Le gouvernement fédéral a investi considérablement dans la lutte contre l’itinérance, la Stratégie nationale sur le logement engageant 55 milliards de dollars sur dix ans. Mais les critiques soutiennent que l’approche uniforme ne répond pas aux besoins diversifiés de la population sans abri du Canada.
Ahmed Hussen, ministre du Logement et de la Diversité et de l’Inclusion, reconnaît le défi. « Nous reconnaissons que les modèles de logement traditionnels ne fonctionnent pas pour tout le monde, » a-t-il déclaré récemment. « C’est pourquoi nous explorons des approches plus flexibles comme le modèle Logement d’abord avec moins de barrières. »
Certaines communautés innovent avec des solutions alternatives.

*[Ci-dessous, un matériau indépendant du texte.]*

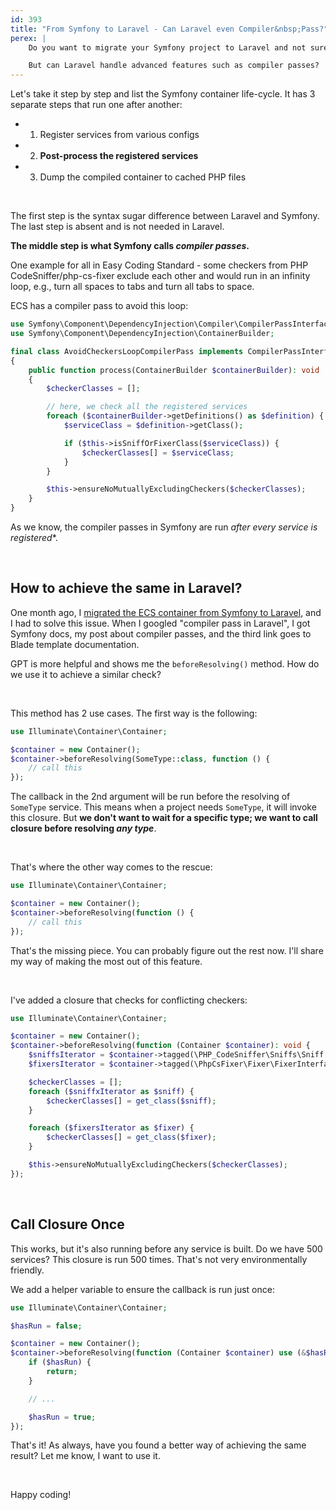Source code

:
 ```yaml
---
id: 393
title: "From Symfony to Laravel - Can Laravel even Compiler&nbsp;Pass?"
perex: |
    Do you want to migrate your Symfony project to Laravel and not sure if it "handles it"? Switching containers is pretty [straightforward](/blog/experiment-how-i-replaced-symfony-di-with-laravel-container-in-ecs) for the most parts.

    But can Laravel handle advanced features such as compiler passes?
---
```


Let's take it step by step and list the Symfony container life-cycle. It has 3 separate steps that run one after another:

* 1. Register services from various configs
* 2. **Post-process the registered services**
* 3. Dump the compiled container to cached PHP files

<br>

The first step is the syntax sugar difference between Laravel and Symfony. The last step is absent and is not needed in Laravel.

**The middle step is what Symfony calls *compiler passes*.**

One example for all in Easy Coding Standard - some checkers from PHP CodeSniffer/php-cs-fixer exclude each other and would run in an infinity loop, e.g., turn all spaces to tabs and turn all tabs to space.

ECS has a compiler pass to avoid this loop:

```php
use Symfony\Component\DependencyInjection\Compiler\CompilerPassInterface;
use Symfony\Component\DependencyInjection\ContainerBuilder;

final class AvoidCheckersLoopCompilerPass implements CompilerPassInterface
{
    public function process(ContainerBuilder $containerBuilder): void
    {
        $checkerClasses = [];

        // here, we check all the registered services
        foreach ($containerBuilder->getDefinitions() as $definition) {
            $serviceClass = $definition->getClass();

            if ($this->isSniffOrFixerClass($serviceClass)) {
                $checkerClasses[] = $serviceClass;
            }
        }

        $this->ensureNoMutuallyExcludingCheckers($checkerClasses);
    }
}
```

As we know, the compiler passes in Symfony are run *after every service is registered**.

<br>

## How to achieve the same in Laravel?

One month ago, I [migrated the ECS container from Symfony to Laravel](/blog/experiment-how-i-replaced-symfony-di-with-laravel-container-in-ecs), and I had to solve this issue. When I googled "compiler pass in Laravel", I got Symfony docs, my post about compiler passes, and the third link goes to Blade template documentation.


GPT is more helpful and shows me the `beforeResolving()` method. How do we use it to achieve a similar check?

<br>

This method has 2 use cases. The first way is the following:

```php
use Illuminate\Container\Container;

$container = new Container();
$container->beforeResolving(SomeType::class, function () {
    // call this
});
```

The callback in the 2nd argument will be run before the resolving of `SomeType` service. This means when a project needs `SomeType`, it will invoke this closure. But **we don't want to wait for a specific type; we want to call closure before resolving *any type***.

<br>

That's where the other way comes to the rescue:

```php
use Illuminate\Container\Container;

$container = new Container();
$container->beforeResolving(function () {
    // call this
});
```

That's the missing piece. You can probably figure out the rest now. I'll share my way of making the most out of this feature.

<br>

I've added a closure that checks for conflicting checkers:

```php
use Illuminate\Container\Container;

$container = new Container();
$container->beforeResolving(function (Container $container): void {
    $sniffsIterator = $container->tagged(\PHP_CodeSniffer\Sniffs\Sniff::class);
    $fixersIterator = $container->tagged(\PhpCsFixer\Fixer\FixerInterface::class);

    $checkerClasses = [];
    foreach ($sniffxIterator as $sniff) {
        $checkerClasses[] = get_class($sniff);
    }

    foreach ($fixersIterator as $fixer) {
        $checkerClasses[] = get_class($fixer);
    }

    $this->ensureNoMutuallyExcludingCheckers($checkerClasses);
});
```

<br>

## Call Closure Once

This works, but it's also running before any service is built. Do we have 500 services? This closure is run 500 times. That's not very environmentally friendly.

We add a helper variable to ensure the callback is run just once:

```php
use Illuminate\Container\Container;

$hasRun = false;

$container = new Container();
$container->beforeResolving(function (Container $container) use (&$hasRun) {
    if ($hasRun) {
        return;
    }

    // ...

    $hasRun = true;
});
```

That's it! As always, have you found a better way of achieving the same result? Let me know, I want to use it.

<br>

Happy coding!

Le projet de village de mini-maisons de Victoria, qui fournit des unités individuelles avec des espaces de rassemblement communautaires, a atteint un taux de rétention de 78% parmi les résidents auparavant chroniquement sans abri. Pendant ce temps, le programme de gestion d’alcool de Montréal pour les personnes souffrant de dépendances sévères à l’alcool a réduit les visites aux urgences de 40% parmi les participants.

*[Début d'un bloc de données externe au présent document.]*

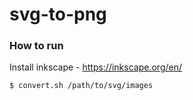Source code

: # svg-to-png
### How to run
Install inkscape - https://inkscape.org/en/
```
$ convert.sh /path/to/svg/images
```
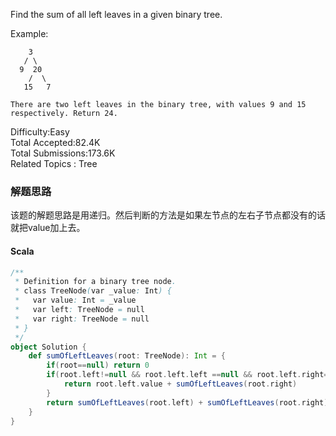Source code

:Find the sum of all left leaves in a given binary tree.

Example:
```
    3
   / \
  9  20
    /  \
   15   7

There are two left leaves in the binary tree, with values 9 and 15 respectively. Return 24.
```
Difficulty:Easy  
Total Accepted:82.4K  
Total Submissions:173.6K  
Related Topics : Tree

### 解题思路
该题的解题思路是用递归。然后判断的方法是如果左节点的左右子节点都没有的话就把value加上去。
#### Scala
```scala
/**
 * Definition for a binary tree node.
 * class TreeNode(var _value: Int) {
 *   var value: Int = _value
 *   var left: TreeNode = null
 *   var right: TreeNode = null
 * }
 */
object Solution {
    def sumOfLeftLeaves(root: TreeNode): Int = {
        if(root==null) return 0
        if(root.left!=null && root.left.left ==null && root.left.right==null){
            return root.left.value + sumOfLeftLeaves(root.right)
        }
        return sumOfLeftLeaves(root.left) + sumOfLeftLeaves(root.right)
    }
}
```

« Nous avons besoin d’options de logement sur tout un spectre, » explique Desjardins. « Des refuges à faible barrière jusqu’aux logements autonomes, avec une implication communautaire significative à chaque étape. »
Pour des personnes comme Michael, la solution n’est pas nécessairement plus de logements, mais des logements différents. « Donnez-moi un endroit où je peux garder mon chien, prendre mes propres décisions concernant les visiteurs, et ne pas me sentir surveillé en permanence. Je l’accepterai demain. »
Alors que le Canada fait face à une pression croissante sur les systèmes d’hébergement à l’échelle nationale, les voix de ceux qui refusent le logement offrent des perspectives précieuses. Le véritable défi n’est peut-être pas de convaincre les gens d’accepter un logement, mais de transformer ce que nous offrons pour l’aligner sur leurs besoins réels.
« Le logement d’abord fonctionne quand il respecte la dignité et l’autonomie, » conclut Dr. Matthews. « Quand ce n’est pas le cas, nous ne devrions pas être surpris que les gens choisissent la communauté sous un pont plutôt que l’isolement dans un appartement. »
À l’approche de l’hiver et alors que les campements à travers le pays font face à des expulsions potentielles, ces perspectives prennent une nouvelle urgence. La question n’est pas de savoir si le Canada peut construire suffisamment de logements, mais si nous pouvons construire le bon type de logement – celui que les gens choisiront réellement d’appeler leur chez-soi.